MRS. ALICE C. D. RILEY, EVANSTON, ILL.

The poet tells us that "Knowledge is power;" power over the objective world about us, power of self-control, power to make objective the inner world gained in that self-control. All of our education should give us one of two things-power to understand the thoughts of others or power to express

our own.

Modern education has occupied itself much with the cultivation of the power of self-expression, and many branches have felt the stimulus of new methods developed from this viewpoint. It seems a little curious that music, drawing, modeling, and all the manual-training branches should have developed along creative lines, leaving verse still asleep in the bonds of the old conventions.

Whatever may be the value of classic methods of scansion for college students, it is self-evident that they are not available in first grade. It is also evident that, if we should develop creative work in verse, we should begin at an age when children have not outgrown their natural fondness for it, which alas! they are only too prone to do under present conditions. Therefore, with children, the analysis, which is always a necessary part of creative work, must be done after some other plan than that of classic scansion. Is there any other available means? Yes, that of musical scansion, one with which the children are already getting acquainted in first grade. When Lanier published his book on The Science of English Verse, he cleared away at one stroke all the thicket of trouble which had surrounded the analysis of English verse. He established it once for all on a musical basis.

Here we have a method to our hand! One perfectly fitted to its purpose and equipped with a symbol for every least variety in rhythm. A set of symbols, moreover, with which the child is daily becoming acquainted in his music lesson. By teaching these two arts, music and verse, hand in hand, the child will gain in comprehension of each and also in command over the form necessary for creative work in either study.
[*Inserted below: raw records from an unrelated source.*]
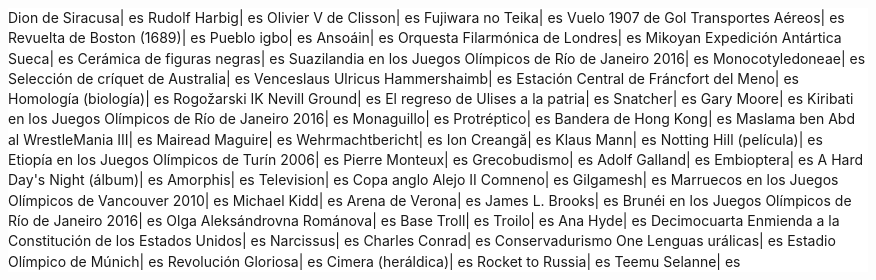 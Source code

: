 Dion de Siracusa| es
Rudolf Harbig| es
Olivier V de Clisson| es
Fujiwara no Teika| es
Vuelo 1907 de Gol Transportes Aéreos| es
Revuelta de Boston (1689)| es
Pueblo igbo| es
Ansoáin| es
Orquesta Filarmónica de Londres| es
Mikoyan
Expedición Antártica Sueca| es
Cerámica de figuras negras| es
Suazilandia en los Juegos Olímpicos de Río de Janeiro 2016| es
Monocotyledoneae| es
Selección de críquet de Australia| es
Venceslaus Ulricus Hammershaimb| es
Estación Central de Fráncfort del Meno| es
Homología (biología)| es
Rogožarski IK
Nevill Ground| es
El regreso de Ulises a la patria| es
Snatcher| es
Gary Moore| es
Kiribati en los Juegos Olímpicos de Río de Janeiro 2016| es
Monaguillo| es
Protréptico| es
Bandera de Hong Kong| es
Maslama ben Abd al
WrestleMania III| es
Mairead Maguire| es
Wehrmachtbericht| es
Ion Creangă| es
Klaus Mann| es
Notting Hill (película)| es
Etiopía en los Juegos Olímpicos de Turín 2006| es
Pierre Monteux| es
Grecobudismo| es
Adolf Galland| es
Embioptera| es
A Hard Day's Night (álbum)| es
Amorphis| es
Television| es
Copa anglo
Alejo II Comneno| es
Gilgamesh| es
Marruecos en los Juegos Olímpicos de Vancouver 2010| es
Michael Kidd| es
Arena de Verona| es
James L. Brooks| es
Brunéi en los Juegos Olímpicos de Río de Janeiro 2016| es
Olga Aleksándrovna Románova| es
Base Troll| es
Troilo| es
Ana Hyde| es
Decimocuarta Enmienda a la Constitución de los Estados Unidos| es
Narcissus| es
Charles Conrad| es
Conservadurismo One
Lenguas urálicas| es
Estadio Olímpico de Múnich| es
Revolución Gloriosa| es
Cimera (heráldica)| es
Rocket to Russia| es
Teemu Selanne| es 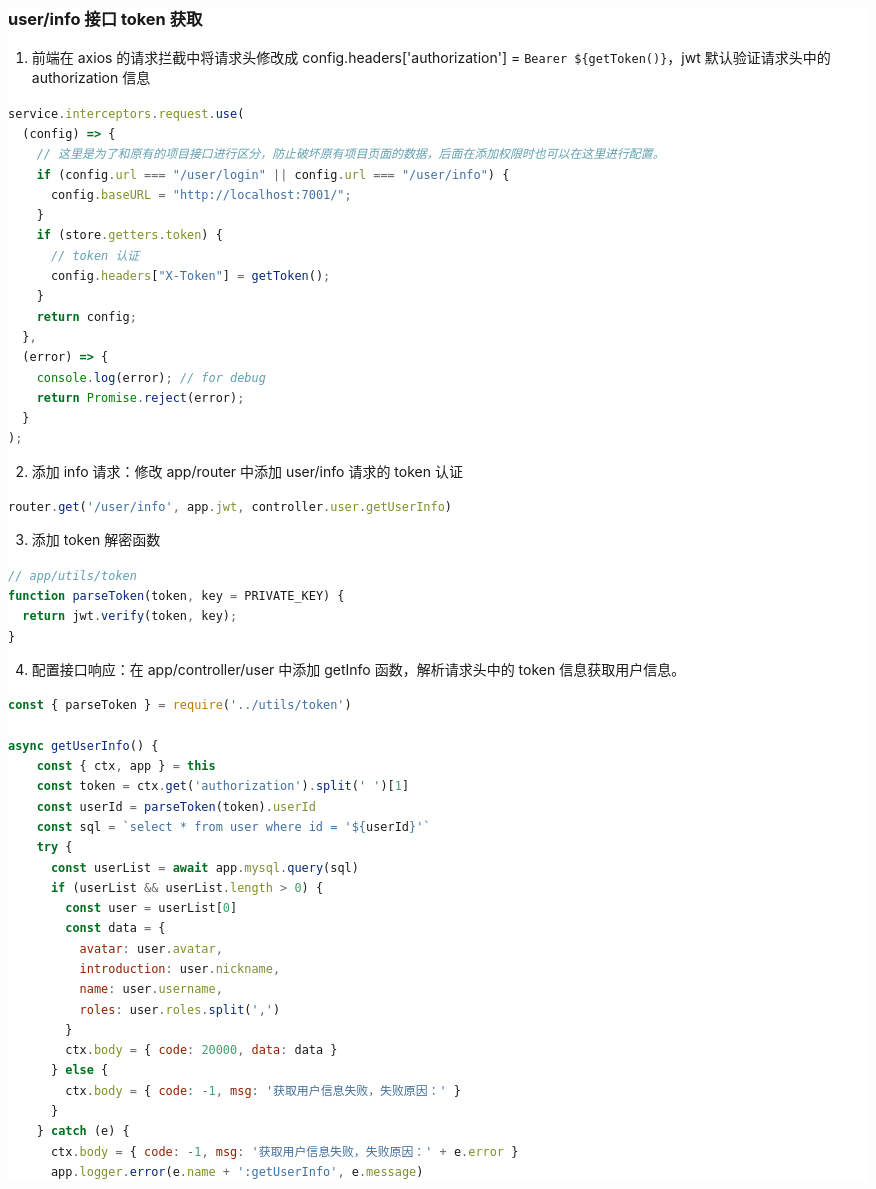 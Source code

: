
 ```js
```

###  user/info 接口 token 获取
1. 前端在 axios 的请求拦截中将请求头修改成 config.headers['authorization'] = `Bearer ${getToken()}`，jwt 默认验证请求头中的 authorization 信息
```js
service.interceptors.request.use(
  (config) => {
    // 这里是为了和原有的项目接口进行区分，防止破坏原有项目页面的数据，后面在添加权限时也可以在这里进行配置。
    if (config.url === "/user/login" || config.url === "/user/info") {
      config.baseURL = "http://localhost:7001/";
    }
    if (store.getters.token) {
      // token 认证
      config.headers["X-Token"] = getToken();
    }
    return config;
  },
  (error) => {
    console.log(error); // for debug
    return Promise.reject(error);
  }
);
```

2. 添加 info 请求：修改 app/router 中添加 user/info 请求的 token 认证

```js
router.get('/user/info', app.jwt, controller.user.getUserInfo)
```
3. 添加 token 解密函数
```js
// app/utils/token 
function parseToken(token, key = PRIVATE_KEY) {
  return jwt.verify(token, key);
}

```
4. 配置接口响应：在 app/controller/user 中添加 getInfo 函数，解析请求头中的 token 信息获取用户信息。

```js
const { parseToken } = require('../utils/token')

async getUserInfo() {
    const { ctx, app } = this
    const token = ctx.get('authorization').split(' ')[1]
    const userId = parseToken(token).userId
    const sql = `select * from user where id = '${userId}'`
    try {
      const userList = await app.mysql.query(sql)
      if (userList && userList.length > 0) {
        const user = userList[0]
        const data = {
          avatar: user.avatar,
          introduction: user.nickname,
          name: user.username,
          roles: user.roles.split(',')
        }
        ctx.body = { code: 20000, data: data }
      } else {
        ctx.body = { code: -1, msg: '获取用户信息失败，失败原因：' }
      }
    } catch (e) {
      ctx.body = { code: -1, msg: '获取用户信息失败，失败原因：' + e.error }
      app.logger.error(e.name + ':getUserInfo', e.message)
```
In all our knowledge, we find that we are more developed in our power to recognize and appreciate than in our power to perform. This is true from the lisping infant, who understands much that is said to him but can only utter a few words, to the musical critic at a symphony concert who can write columns of learned criticism about the performance of the symphony and who cannot, perhaps, play a single instrument nor yet write a simple musical composition.

The moment, however, that we begin to do creative work in any line we find that we must know the parts which go to make up the whole and their relation to each other. Thus a child may have recited verses and sung songs for years, and may be quite capable of recognizing and appreciating either verse or song, without one thought given consciously to form, to parts, to pro

portion, etc.; but let him try to create a verse or a song and he at once must learn something of form, and his knowledge must not be unconscious, as it has been during the period of appreciation, but conscious. He must know the parts and their relation to each other before he can use them in creative work. What are the parts of verse over which he must gain control? Briefly, they are rhythm, rhyme, and other ornamentation. Of these the first is perhaps the most important, since all verse, whether rhymed or blank, has some measure of rhythm.

What is rhythm? "Rhythm is measured motion." In the motion, or vibration, which produces sound, this measuring is done by accent which falls recurrently with perfect precision. The same conditions prevail when this sound is used in forming words, as is illustrated by the following examples: 2/4 Pe-ter/Pe-ter/Pe-ter/Pe-ter//

3/3 An-na-bel/An-na-bel/An-na-bel/An-na-bel//

When words are combined in phrases and sentences and are so combined that the logical accents of the words and phrases fall as a regularly repeated accent, occurring at regular intervals of time, we have verse with rhythm.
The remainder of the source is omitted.